Would you please write out only the lines running from the top of the listing through the one holding "from Krasnodar, Russia.<br><br>", exactly, with both ends kept and pictures left out?

■ GIVEN INFORMATION
-- -- --

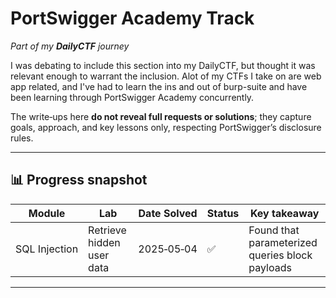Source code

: # PortSwigger Academy Track

*Part of my **DailyCTF** journey*

I was debating to include this section into my DailyCTF, but thought it was relevant enough to warrant the inclusion. Alot of my CTFs I take on are web app related, and I've had to learn the ins and out of burp-suite and have been learning through PortSwigger Academy concurrently.

The write‑ups here **do not reveal full requests or solutions**; they capture goals, approach, and key lessons only, respecting PortSwigger’s disclosure rules.

---

## 📊 Progress snapshot

<table>
<thead>
<tr><th>Module</th><th>Lab</th><th>Date Solved</th><th>Status</th><th>Key takeaway</th></tr>
</thead>
<tbody>
<tr><td>SQL Injection</td><td>Retrieve hidden user data</td><td>2025‑05‑04</td><td>✅</td><td>Found that parameterized queries block payloads</td></tr>
<!-- Add new rows below -->
</tbody>
</table>

---
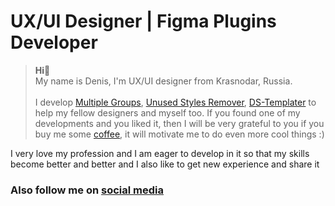 # UX/UI Designer | Figma Plugins Developer

> **Hi**👋
> <br>My name is Denis, I'm UX/UI designer from Krasnodar, Russia.<br><br>
> I develop [Multiple Groups](https://www.figma.com/community/plugin/1219008484601651003), [Unused Styles Remover](https://www.figma.com/community/plugin/1052937551486129898/Unused-Styles-Remover), [DS-Templater](https://www.figma.com/community/plugin/1042681939283501853/DS-Templater-(beta)) to help my fellow designers and myself too. If you found one of my developments and you liked it, then I will be very grateful to you if you buy me some [coffee](https://www.buymeacoffee.com/Denis.Solovey), it will motivate me to do even more cool things :)

I very love my profession and I am eager to develop in it so that my skills become better and better and I also like to get new experience and share it

### Also follow me on [social media](https://teletype.link/_denis.solovey)
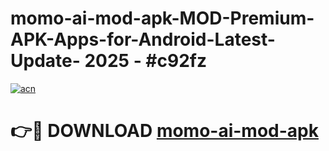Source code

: # momo-ai-mod-apk-MOD-Premium-APK-Apps-for-Android-Latest-Update- 2025 - #c92fz

[![acn](https://github.com/user-attachments/assets/0f9c940e-d8b0-45ae-aac7-cd30a18b3e1c)](https://app.mediaupload.pro?title=momo-ai-mod-apk&ref=20-F)

# 👉🔴 DOWNLOAD [momo-ai-mod-apk](https://app.mediaupload.pro?title=momo-ai-mod-apk&ref=20-F)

-- -- --

■ RESULT FOR THIS TASK
Source code

: # PortSwigger Academy Track

*Part of my **DailyCTF** journey*

I was debating to include this section into my DailyCTF, but thought it was relevant enough to warrant the inclusion. Alot of my CTFs I take on are web app related, and I've had to learn the ins and out of burp-suite and have been learning through PortSwigger Academy concurrently.

The write‑ups here **do not reveal full requests or solutions**; they capture goals, approach, and key lessons only, respecting PortSwigger’s disclosure rules.

---

## 📊 Progress snapshot

<table>
<thead>
<tr><th>Module</th><th>Lab</th><th>Date Solved</th><th>Status</th><th>Key takeaway</th></tr>
</thead>
<tbody>
<tr><td>SQL Injection</td><td>Retrieve hidden user data</td><td>2025‑05‑04</td><td>✅</td><td>Found that parameterized queries block payloads</td></tr>
<!-- Add new rows below -->
</tbody>
</table>

---
 # UX/UI Designer | Figma Plugins Developer

> **Hi**👋
> <br>My name is Denis, I'm UX/UI designer from Krasnodar, Russia.<br><br>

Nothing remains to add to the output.